[Saved data entries]
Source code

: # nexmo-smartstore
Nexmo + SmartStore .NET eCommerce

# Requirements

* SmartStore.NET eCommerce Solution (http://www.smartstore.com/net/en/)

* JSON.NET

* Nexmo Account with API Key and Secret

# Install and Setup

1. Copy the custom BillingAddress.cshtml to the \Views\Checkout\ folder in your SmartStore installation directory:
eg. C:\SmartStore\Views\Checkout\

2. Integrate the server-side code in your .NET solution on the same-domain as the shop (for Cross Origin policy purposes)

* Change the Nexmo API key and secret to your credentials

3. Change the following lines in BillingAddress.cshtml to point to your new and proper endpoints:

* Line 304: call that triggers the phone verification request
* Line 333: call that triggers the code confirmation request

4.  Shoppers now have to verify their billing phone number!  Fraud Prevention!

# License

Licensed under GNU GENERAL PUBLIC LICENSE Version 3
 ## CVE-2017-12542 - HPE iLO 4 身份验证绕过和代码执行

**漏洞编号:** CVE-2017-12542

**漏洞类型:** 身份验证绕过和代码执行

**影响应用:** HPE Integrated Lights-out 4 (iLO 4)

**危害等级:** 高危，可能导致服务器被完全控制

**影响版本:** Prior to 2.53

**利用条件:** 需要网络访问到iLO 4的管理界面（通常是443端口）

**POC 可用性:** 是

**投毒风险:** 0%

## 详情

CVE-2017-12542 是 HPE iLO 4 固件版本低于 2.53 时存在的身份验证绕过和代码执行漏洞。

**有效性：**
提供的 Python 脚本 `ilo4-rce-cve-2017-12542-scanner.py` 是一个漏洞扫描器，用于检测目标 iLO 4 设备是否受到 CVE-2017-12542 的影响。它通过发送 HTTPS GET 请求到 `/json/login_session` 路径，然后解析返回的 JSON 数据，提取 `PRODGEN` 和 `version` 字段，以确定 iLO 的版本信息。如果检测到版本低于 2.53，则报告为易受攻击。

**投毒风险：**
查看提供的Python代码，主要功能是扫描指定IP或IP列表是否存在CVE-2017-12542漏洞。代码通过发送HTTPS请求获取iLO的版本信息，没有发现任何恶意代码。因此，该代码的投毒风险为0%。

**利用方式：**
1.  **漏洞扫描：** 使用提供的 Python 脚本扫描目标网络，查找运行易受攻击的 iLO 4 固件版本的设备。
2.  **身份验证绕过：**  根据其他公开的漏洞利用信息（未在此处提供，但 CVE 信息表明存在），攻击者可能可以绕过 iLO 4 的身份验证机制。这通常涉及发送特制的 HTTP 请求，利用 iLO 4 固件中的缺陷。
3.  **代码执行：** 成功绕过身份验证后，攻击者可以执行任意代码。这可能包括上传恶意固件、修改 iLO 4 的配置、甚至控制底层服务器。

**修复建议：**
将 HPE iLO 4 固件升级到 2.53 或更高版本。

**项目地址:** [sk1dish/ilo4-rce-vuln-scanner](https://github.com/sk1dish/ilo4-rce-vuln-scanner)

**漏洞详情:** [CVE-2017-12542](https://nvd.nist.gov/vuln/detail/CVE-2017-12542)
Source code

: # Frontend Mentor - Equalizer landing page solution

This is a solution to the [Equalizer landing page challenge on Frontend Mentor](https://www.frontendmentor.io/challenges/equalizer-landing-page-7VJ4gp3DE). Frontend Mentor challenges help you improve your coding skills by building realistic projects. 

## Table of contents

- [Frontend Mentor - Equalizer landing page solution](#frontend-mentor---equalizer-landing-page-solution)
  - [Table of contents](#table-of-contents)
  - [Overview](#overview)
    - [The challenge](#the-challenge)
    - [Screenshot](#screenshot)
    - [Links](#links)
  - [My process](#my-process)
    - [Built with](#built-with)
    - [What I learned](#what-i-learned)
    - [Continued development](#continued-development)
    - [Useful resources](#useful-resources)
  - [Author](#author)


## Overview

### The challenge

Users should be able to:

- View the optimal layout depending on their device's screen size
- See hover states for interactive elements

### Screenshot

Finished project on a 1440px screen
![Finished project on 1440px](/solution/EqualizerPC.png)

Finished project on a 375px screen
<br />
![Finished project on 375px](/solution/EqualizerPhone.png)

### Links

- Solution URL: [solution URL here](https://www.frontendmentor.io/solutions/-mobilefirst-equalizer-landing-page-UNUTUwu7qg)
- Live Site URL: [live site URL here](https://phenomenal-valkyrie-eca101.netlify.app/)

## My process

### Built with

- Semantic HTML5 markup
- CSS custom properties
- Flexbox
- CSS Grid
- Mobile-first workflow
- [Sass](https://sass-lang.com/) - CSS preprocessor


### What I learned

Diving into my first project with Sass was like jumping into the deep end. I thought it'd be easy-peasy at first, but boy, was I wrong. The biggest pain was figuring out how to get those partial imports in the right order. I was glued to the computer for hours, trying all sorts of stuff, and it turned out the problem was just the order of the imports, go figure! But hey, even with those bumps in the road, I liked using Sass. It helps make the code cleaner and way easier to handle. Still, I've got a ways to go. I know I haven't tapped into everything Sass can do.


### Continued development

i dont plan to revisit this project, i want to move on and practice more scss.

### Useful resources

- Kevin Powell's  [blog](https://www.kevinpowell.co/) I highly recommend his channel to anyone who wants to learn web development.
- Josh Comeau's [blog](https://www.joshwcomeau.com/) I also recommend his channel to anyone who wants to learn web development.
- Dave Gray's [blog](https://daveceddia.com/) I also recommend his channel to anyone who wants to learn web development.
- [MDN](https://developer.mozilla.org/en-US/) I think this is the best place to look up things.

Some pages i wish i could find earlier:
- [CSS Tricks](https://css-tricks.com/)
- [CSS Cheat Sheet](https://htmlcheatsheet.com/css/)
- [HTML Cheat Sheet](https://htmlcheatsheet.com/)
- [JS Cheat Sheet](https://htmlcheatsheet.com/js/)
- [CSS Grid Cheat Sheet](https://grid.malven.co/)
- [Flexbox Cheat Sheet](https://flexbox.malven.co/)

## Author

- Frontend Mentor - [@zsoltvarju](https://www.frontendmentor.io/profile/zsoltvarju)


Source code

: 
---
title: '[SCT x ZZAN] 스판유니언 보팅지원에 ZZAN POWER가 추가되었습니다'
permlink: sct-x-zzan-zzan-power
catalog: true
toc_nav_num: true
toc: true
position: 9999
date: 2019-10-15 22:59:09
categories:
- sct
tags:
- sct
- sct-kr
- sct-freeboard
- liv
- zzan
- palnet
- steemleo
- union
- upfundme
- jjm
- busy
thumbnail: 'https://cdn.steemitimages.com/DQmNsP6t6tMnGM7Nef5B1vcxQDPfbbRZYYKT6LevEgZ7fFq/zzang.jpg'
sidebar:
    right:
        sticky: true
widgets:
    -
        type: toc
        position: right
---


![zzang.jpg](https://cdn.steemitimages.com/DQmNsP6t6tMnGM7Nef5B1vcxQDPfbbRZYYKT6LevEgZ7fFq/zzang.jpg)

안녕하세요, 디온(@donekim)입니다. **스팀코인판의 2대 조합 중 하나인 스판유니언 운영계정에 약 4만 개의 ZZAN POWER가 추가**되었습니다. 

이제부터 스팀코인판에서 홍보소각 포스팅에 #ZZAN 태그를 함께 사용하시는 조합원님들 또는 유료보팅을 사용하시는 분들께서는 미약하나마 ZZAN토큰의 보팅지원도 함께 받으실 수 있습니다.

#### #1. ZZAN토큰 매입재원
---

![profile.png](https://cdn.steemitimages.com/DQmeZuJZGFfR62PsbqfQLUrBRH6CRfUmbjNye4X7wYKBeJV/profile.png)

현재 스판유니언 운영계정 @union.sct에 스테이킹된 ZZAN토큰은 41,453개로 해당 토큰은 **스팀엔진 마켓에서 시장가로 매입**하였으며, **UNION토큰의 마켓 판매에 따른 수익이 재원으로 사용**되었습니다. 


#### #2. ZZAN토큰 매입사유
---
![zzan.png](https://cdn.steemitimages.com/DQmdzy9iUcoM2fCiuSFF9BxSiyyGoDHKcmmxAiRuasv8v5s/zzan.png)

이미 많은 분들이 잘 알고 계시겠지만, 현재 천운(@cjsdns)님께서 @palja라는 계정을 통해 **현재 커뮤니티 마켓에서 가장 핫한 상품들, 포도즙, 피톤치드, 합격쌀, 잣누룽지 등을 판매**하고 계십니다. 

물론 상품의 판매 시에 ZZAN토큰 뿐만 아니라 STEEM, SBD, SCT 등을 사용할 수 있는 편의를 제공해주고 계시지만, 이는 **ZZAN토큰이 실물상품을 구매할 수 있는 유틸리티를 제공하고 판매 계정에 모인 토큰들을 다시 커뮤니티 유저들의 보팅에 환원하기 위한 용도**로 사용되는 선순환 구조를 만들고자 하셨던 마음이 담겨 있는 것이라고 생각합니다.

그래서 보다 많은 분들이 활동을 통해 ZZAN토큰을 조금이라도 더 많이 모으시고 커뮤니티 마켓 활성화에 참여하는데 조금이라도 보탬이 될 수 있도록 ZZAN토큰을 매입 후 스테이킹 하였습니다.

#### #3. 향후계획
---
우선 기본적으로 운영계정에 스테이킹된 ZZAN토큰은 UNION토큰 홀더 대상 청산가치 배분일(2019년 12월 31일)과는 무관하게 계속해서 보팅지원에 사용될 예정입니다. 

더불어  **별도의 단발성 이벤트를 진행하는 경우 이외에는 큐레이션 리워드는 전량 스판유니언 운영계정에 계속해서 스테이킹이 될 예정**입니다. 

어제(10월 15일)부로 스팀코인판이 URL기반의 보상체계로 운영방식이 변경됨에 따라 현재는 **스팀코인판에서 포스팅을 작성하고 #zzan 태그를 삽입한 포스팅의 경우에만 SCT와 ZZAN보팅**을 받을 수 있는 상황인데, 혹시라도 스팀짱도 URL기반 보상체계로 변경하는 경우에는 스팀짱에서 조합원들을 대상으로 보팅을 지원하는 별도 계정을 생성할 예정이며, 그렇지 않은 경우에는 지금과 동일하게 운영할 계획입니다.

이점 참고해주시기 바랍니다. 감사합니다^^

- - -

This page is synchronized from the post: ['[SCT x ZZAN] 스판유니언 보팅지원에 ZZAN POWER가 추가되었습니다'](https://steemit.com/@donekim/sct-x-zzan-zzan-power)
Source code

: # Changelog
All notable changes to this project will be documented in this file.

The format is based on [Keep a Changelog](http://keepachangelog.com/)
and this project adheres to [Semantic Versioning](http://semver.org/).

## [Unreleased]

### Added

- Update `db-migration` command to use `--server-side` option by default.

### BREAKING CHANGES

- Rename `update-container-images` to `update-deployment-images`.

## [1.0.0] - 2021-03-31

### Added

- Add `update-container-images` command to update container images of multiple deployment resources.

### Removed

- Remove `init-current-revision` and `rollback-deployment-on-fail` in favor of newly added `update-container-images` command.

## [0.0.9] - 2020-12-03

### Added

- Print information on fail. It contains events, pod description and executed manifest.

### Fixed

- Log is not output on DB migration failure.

WHAT YOU ARE ASKED TO DO: Extract exactly and only the lines above from the line containing "이미 많은 분들이 잘" through the line containing "스테이킹이 될 예정**입니다.", both end lines included.

ANSWER SECTION:
이미 많은 분들이 잘 알고 계시겠지만, 현재 천운(@cjsdns)님께서 @palja라는 계정을 통해 **현재 커뮤니티 마켓에서 가장 핫한 상품들, 포도즙, 피톤치드, 합격쌀, 잣누룽지 등을 판매**하고 계십니다. 

물론 상품의 판매 시에 ZZAN토큰 뿐만 아니라 STEEM, SBD, SCT 등을 사용할 수 있는 편의를 제공해주고 계시지만, 이는 **ZZAN토큰이 실물상품을 구매할 수 있는 유틸리티를 제공하고 판매 계정에 모인 토큰들을 다시 커뮤니티 유저들의 보팅에 환원하기 위한 용도**로 사용되는 선순환 구조를 만들고자 하셨던 마음이 담겨 있는 것이라고 생각합니다.

그래서 보다 많은 분들이 활동을 통해 ZZAN토큰을 조금이라도 더 많이 모으시고 커뮤니티 마켓 활성화에 참여하는데 조금이라도 보탬이 될 수 있도록 ZZAN토큰을 매입 후 스테이킹 하였습니다.

#### #3. 향후계획
---
우선 기본적으로 운영계정에 스테이킹된 ZZAN토큰은 UNION토큰 홀더 대상 청산가치 배분일(2019년 12월 31일)과는 무관하게 계속해서 보팅지원에 사용될 예정입니다. 

더불어  **별도의 단발성 이벤트를 진행하는 경우 이외에는 큐레이션 리워드는 전량 스판유니언 운영계정에 계속해서 스테이킹이 될 예정**입니다. 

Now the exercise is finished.